Native Americans have taken to social media to condemn Disney for allowing the band to perform at all.
“Last night I saw a video floating around on social media,” said Minnesota tribal attorney Tara Houska. "It was pretty shocking to see the scalp ‘em reference.”
Houska is the founder of Giniw Collective, an environmental group, and an organization called "Not Your Mascots," which is "dedicated to fighting against stereotypical native representation in sports."
RELATED: Cherokee Nation calls on Port Neches-Groves ISD: Indian mascot 'perpetuates harmful stereotypes and inaccurately depicts our culture.
“We're telling you it's not honor, and we've been telling you it's not honor,” Houska said.
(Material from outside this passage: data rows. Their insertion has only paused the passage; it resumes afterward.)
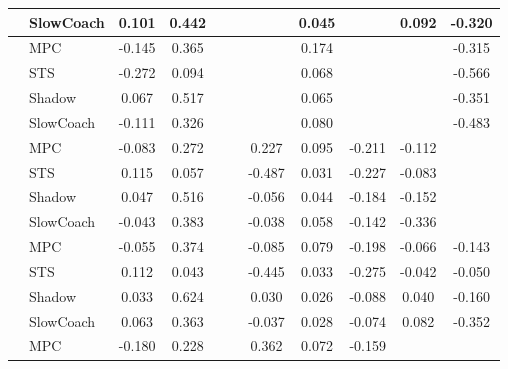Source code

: \begin{tabular}{|l|l|*{9}{c|}}
                                                           & SlowCoach &    0.101 &     0.442 &        &     &     &  0.045 &      &   0.092 &   -0.320 \\
\midrule
[True, True, False, False, False, True, False, False, True] & MPC &   -0.145 &     0.365 &        &     &     &  0.174 &      &      &   -0.315 \\
                                                           & STS &   -0.272 &     0.094 &        &     &     &  0.068 &      &      &   -0.566 \\
                                                           & Shadow &    0.067 &     0.517 &        &     &     &  0.065 &      &      &   -0.351 \\
                                                           & SlowCoach &   -0.111 &     0.326 &        &     &     &  0.080 &      &      &   -0.483 \\
\midrule
[True, True, False, False, True, True, True, True, False] & MPC &   -0.083 &     0.272 &        &     &  0.227 &  0.095 &  -0.211 &  -0.112 &       \\
                                                           & STS &    0.115 &     0.057 &        &     & -0.487 &  0.031 &  -0.227 &  -0.083 &       \\
                                                           & Shadow &    0.047 &     0.516 &        &     & -0.056 &  0.044 &  -0.184 &  -0.152 &       \\
                                                           & SlowCoach &   -0.043 &     0.383 &        &     & -0.038 &  0.058 &  -0.142 &  -0.336 &       \\
\midrule
[True, True, False, False, True, True, True, True, True] & MPC &   -0.055 &     0.374 &        &     & -0.085 &  0.079 &  -0.198 &  -0.066 &   -0.143 \\
                                                           & STS &    0.112 &     0.043 &        &     & -0.445 &  0.033 &  -0.275 &  -0.042 &   -0.050 \\
                                                           & Shadow &    0.033 &     0.624 &        &     &  0.030 &  0.026 &  -0.088 &   0.040 &   -0.160 \\
                                                           & SlowCoach &    0.063 &     0.363 &        &     & -0.037 &  0.028 &  -0.074 &   0.082 &   -0.352 \\
\midrule
[True, True, False, False, True, True, True, False, False] & MPC &   -0.180 &     0.228 &        &     &  0.362 &  0.072 &  -0.159 &      &       \\

\end{tabular}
For her, and many other critics, this issue goes beyond the parade performance.
“Disney knew that this team is calling itself the Indianettes,” Houska said. “They refer to their football stadium as 'The Reservation.' They have 'The Pow Wow’ news. The yearbook is called 'The War Whoop.' These guys have doubled down through the years on behavior that has been largely condemned as racist because it is.”
PNG Assistant Superintendent Julie Gauthier said PNG has performed at Disney several times without issue. She said at the last minute on Tuesday Disney representatives asked the drill team to remove their headdresses.
A Disney spokesperson said the incident will change their policy. "The live performance in our park did not reflect our core values, and we regret it took place. It was not consistent with the audition tape the school provided and we have immediately put measures in place so this is not repeated."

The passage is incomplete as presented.